A lovely chipped pass into space behind the left side of the German defence gave Trippier time to pick out Harry Maguire with a decent cross, the Manchester United man heading wide.

Another good ball from the boots bearing a tribute to Phillips' beloved late Granny Val freed Raheem Sterling, whose low ball into the area was cleared.

Phillips began to demand the ball more vehemently, finding his voice and his rhythm and performing higher up the pitch.

Having got involved on the right wing again, trying to get to the byline, he sprinted back when possession was turned over and rescued the situation with an even more aggressive tackle that sent Havertz sailing through the air.

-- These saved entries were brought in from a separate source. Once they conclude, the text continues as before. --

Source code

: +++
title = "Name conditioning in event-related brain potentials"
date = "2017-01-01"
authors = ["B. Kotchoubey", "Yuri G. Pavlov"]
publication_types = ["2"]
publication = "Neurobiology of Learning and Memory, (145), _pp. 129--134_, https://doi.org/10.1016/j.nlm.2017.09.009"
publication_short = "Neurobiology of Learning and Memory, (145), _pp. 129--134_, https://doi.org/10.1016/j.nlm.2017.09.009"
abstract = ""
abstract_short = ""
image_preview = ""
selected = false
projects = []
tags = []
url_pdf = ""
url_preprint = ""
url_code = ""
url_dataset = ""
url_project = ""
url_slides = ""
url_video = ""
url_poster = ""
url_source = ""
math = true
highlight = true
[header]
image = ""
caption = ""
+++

And before the half was done he was bursting through the middle with a run in behind to try and give Harry Kane a target, as the striker turned to play the ball forward, albeit too far ahead of the Leeds man.

The last action of the half was a tackle on Kroos that left the German limping and Phillips on the same tightrope as the earlier-booked Rice, Dutch referee Danny Makkelie flashing the yellow due to the studs-up nature of the stoppage time challenge.

Phillips' second half was all about work. He tracked runs, darted into space away from the ball to lead German players away from his England team-mates and although his time in the opposition half was more limited, he did what was required.

He and Rice provided a solid platform from which the attackers could go and do their thing, which they did clinically, twice.

Once England had that two-goal cushion Phillips and his fellow defenders threw themselves at every pass and cross in desperate search of a fourth consecutive clean sheet.

The final whistle was as welcome in Leeds as it was inside Wembley and by being on the pitch to hear it, Phillips maintained his ever-present record at his first major tournament. Every minute played, no goals conceded, history made and another step taken towards English footballing folklore.

The Germans are out and Kroos, among others might now retire from international football. Kalvin Phillips of Leeds United and England is just getting started.